Instructions to follow = Look through the data below for the line with "70.59 | 82.4" and the line with "64.71 | 75.7", then output those two and all lines in between, exactly as written.

Saved entries
-- Opening Marker --

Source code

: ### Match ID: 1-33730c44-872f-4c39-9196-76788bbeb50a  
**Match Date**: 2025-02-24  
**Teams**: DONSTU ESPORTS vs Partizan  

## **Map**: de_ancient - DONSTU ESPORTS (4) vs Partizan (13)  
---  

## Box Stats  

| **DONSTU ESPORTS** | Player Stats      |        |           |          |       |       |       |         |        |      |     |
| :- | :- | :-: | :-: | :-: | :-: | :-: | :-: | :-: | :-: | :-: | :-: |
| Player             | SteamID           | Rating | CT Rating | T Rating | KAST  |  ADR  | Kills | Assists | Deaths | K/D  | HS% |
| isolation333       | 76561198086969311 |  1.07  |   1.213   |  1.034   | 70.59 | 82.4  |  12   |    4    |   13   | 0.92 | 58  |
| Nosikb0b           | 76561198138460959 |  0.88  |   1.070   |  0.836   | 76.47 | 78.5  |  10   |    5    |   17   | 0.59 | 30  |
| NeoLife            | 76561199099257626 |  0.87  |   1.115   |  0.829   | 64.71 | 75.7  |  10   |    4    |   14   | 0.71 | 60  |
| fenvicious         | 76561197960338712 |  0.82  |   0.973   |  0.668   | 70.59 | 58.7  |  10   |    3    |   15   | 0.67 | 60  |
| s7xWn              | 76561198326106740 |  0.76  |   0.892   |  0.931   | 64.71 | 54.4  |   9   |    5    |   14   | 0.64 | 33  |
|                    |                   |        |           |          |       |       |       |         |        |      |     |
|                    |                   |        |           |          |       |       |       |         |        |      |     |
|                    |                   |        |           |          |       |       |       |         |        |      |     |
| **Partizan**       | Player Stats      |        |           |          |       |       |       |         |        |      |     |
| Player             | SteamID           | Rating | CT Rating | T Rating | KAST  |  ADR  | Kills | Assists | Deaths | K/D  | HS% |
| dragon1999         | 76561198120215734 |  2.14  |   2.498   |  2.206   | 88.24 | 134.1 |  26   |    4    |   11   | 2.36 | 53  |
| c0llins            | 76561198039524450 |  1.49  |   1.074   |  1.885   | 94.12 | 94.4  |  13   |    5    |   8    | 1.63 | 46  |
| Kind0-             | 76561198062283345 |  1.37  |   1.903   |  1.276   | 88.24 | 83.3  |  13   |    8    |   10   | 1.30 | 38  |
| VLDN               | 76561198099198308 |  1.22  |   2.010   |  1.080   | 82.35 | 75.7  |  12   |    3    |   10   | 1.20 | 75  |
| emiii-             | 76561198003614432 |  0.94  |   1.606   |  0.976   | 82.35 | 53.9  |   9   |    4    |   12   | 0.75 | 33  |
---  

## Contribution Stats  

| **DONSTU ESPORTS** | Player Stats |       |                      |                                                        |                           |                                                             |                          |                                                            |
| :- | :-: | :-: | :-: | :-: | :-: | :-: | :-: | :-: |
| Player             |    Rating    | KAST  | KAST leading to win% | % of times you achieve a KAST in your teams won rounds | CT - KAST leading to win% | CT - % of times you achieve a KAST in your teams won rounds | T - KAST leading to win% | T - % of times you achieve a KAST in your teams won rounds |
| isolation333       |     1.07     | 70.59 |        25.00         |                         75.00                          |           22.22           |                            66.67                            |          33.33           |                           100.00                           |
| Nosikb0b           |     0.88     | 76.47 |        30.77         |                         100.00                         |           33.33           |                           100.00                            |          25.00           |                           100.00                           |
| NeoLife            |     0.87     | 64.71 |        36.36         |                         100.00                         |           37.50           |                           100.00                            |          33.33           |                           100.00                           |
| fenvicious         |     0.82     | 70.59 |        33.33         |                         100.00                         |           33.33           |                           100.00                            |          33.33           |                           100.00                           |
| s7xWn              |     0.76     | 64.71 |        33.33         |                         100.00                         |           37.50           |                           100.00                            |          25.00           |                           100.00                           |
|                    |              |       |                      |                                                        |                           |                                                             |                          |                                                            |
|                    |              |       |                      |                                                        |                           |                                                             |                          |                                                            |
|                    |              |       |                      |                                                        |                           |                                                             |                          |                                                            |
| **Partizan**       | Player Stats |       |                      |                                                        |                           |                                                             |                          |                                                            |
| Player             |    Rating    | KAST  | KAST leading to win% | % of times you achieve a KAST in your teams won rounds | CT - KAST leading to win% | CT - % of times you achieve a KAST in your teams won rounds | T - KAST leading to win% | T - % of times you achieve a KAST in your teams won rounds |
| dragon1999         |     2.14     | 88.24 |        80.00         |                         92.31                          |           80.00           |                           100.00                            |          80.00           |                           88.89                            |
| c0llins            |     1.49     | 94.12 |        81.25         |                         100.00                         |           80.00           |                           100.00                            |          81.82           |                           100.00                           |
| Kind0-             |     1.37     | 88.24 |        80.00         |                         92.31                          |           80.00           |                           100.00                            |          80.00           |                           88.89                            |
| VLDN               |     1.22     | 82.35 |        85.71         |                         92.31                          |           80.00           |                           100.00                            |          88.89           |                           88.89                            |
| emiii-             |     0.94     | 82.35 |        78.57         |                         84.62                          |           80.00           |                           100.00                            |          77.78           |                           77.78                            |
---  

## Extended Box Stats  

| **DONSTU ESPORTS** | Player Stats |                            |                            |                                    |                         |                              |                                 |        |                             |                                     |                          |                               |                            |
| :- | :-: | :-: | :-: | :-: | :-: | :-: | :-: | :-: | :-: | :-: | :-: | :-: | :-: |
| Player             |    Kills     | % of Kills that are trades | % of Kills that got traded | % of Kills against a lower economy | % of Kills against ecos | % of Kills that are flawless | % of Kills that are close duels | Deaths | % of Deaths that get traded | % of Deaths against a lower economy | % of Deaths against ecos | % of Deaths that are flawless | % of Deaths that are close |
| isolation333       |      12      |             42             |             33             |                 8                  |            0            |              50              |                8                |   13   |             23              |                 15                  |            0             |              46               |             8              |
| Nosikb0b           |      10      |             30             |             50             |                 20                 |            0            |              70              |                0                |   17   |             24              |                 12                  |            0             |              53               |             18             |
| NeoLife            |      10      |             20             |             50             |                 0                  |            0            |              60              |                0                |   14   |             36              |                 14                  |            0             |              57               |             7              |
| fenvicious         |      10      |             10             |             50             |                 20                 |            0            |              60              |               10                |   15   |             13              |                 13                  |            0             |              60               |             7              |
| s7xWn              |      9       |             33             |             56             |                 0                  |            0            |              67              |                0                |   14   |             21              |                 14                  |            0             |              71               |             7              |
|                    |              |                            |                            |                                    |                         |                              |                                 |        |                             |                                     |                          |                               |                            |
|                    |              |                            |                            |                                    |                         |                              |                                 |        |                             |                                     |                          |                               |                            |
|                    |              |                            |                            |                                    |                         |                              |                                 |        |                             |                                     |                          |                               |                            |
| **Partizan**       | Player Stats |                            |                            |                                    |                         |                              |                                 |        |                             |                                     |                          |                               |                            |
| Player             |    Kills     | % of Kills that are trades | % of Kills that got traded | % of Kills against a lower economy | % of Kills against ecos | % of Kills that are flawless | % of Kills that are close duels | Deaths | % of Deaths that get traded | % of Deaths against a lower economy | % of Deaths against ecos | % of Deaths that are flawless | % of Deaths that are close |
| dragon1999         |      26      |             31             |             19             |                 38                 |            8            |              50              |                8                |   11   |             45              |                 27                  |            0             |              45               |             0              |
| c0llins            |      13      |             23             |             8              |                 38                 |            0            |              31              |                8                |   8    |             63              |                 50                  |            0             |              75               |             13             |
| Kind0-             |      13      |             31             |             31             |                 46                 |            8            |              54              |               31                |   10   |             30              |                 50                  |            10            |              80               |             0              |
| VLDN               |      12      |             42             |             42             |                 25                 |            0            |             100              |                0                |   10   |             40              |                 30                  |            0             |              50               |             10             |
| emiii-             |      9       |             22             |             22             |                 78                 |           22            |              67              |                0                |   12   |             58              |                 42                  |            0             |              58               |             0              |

-- Closing Marker --

Reply =
| isolation333       | 76561198086969311 |  1.07  |   1.213   |  1.034   | 70.59 | 82.4  |  12   |    4    |   13   | 0.92 | 58  |
| Nosikb0b           | 76561198138460959 |  0.88  |   1.070   |  0.836   | 76.47 | 78.5  |  10   |    5    |   17   | 0.59 | 30  |
| NeoLife            | 76561199099257626 |  0.87  |   1.115   |  0.829   | 64.71 | 75.7  |  10   |    4    |   14   | 0.71 | 60  |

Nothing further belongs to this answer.